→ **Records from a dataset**
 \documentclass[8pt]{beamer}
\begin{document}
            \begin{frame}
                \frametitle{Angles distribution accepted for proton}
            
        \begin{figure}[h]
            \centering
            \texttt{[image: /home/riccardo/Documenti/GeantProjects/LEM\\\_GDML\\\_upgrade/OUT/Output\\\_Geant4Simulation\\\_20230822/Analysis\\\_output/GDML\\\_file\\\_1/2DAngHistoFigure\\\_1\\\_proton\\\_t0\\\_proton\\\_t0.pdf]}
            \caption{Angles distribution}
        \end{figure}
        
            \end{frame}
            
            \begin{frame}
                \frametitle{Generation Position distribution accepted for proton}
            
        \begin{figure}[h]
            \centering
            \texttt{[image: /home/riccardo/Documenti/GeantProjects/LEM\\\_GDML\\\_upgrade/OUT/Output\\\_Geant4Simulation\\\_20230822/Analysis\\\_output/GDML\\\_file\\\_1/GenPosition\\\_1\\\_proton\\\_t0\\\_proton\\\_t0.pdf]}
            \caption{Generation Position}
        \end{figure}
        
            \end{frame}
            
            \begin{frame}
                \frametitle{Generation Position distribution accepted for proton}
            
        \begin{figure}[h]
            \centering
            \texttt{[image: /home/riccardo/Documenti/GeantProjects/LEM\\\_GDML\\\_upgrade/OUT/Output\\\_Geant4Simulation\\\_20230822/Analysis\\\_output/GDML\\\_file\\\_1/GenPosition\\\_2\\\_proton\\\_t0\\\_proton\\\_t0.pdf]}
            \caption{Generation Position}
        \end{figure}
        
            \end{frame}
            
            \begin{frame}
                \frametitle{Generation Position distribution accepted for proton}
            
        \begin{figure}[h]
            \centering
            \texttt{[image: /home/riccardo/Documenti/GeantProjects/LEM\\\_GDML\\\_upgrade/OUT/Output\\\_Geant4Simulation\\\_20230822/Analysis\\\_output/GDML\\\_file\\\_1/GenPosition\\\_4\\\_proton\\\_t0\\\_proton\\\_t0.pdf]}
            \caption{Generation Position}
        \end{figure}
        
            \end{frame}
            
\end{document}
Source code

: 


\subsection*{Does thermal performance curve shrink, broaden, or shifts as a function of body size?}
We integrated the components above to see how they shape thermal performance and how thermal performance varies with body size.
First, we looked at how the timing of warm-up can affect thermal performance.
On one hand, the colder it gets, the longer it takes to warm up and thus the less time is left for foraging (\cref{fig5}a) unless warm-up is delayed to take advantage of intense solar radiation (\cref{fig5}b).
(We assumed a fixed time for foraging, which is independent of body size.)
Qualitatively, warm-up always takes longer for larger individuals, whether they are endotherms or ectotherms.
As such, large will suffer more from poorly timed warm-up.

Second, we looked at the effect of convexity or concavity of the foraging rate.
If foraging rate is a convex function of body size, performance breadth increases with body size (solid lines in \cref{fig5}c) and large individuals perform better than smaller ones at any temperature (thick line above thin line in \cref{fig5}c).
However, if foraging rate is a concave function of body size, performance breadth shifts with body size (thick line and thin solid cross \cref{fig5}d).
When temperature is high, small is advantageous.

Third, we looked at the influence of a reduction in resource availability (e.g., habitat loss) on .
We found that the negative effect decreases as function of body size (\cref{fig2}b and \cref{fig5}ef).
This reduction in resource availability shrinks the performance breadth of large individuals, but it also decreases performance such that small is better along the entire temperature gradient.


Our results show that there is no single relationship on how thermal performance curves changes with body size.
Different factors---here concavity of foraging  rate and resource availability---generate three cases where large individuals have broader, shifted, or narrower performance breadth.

---

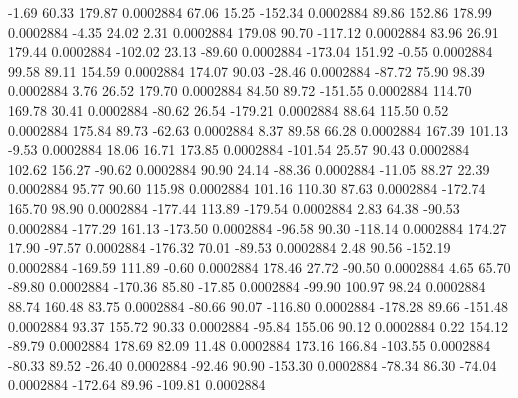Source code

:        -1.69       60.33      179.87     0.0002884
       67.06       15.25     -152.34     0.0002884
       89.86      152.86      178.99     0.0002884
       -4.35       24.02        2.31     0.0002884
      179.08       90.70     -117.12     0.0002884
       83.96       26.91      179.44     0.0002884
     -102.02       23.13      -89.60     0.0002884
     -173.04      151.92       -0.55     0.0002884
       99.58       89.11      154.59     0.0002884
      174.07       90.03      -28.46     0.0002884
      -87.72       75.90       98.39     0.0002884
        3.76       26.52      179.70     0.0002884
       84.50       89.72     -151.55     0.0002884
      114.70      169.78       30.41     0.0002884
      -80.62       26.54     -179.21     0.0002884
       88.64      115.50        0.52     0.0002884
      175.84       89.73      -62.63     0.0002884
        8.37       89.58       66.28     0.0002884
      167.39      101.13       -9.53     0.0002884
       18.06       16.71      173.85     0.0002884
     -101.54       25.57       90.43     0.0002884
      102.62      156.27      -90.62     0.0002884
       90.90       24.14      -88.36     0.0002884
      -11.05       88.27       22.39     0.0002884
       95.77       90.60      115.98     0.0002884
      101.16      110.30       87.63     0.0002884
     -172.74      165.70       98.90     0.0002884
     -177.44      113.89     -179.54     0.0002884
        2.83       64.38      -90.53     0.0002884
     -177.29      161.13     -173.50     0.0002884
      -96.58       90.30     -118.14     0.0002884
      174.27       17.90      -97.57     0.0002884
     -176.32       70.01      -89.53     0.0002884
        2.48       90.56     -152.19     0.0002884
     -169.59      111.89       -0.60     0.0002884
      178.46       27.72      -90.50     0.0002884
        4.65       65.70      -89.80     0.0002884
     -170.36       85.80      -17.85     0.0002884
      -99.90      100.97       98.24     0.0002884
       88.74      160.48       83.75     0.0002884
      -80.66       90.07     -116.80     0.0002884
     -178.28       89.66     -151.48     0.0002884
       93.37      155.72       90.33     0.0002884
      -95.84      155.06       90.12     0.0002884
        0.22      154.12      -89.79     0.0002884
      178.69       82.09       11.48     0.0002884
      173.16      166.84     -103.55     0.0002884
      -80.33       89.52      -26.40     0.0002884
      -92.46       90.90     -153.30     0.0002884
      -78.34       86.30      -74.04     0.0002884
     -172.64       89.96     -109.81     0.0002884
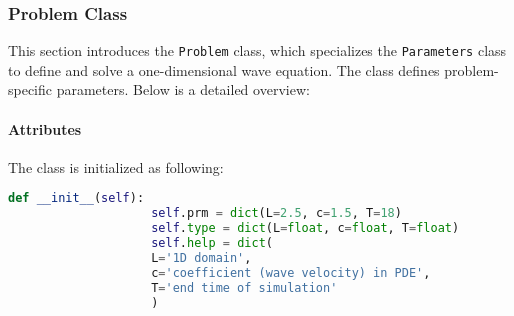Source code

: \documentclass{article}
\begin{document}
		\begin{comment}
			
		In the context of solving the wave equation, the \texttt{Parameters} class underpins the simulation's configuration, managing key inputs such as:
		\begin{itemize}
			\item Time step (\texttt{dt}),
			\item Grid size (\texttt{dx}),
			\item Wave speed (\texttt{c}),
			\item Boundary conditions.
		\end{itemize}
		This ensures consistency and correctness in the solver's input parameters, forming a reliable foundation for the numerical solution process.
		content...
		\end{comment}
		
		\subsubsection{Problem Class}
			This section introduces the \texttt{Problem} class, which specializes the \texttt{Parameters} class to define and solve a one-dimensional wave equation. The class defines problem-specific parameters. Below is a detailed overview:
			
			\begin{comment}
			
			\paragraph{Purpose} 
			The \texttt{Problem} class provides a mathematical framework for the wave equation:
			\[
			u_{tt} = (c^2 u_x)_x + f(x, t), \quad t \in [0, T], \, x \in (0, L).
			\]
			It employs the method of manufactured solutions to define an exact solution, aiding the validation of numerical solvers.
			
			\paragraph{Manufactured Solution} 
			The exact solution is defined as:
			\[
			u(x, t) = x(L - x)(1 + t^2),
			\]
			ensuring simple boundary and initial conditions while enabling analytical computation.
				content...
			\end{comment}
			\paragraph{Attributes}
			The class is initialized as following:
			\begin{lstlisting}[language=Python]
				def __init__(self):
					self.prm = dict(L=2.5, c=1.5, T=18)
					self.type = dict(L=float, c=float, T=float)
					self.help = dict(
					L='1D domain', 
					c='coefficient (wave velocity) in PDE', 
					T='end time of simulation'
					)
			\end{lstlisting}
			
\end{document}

→ **Problem to solve**
Pull out every line of the entries that includes the word "comment".

→ **Task answer**
		\begin{comment}
		\end{comment}
			\begin{comment}
			\end{comment}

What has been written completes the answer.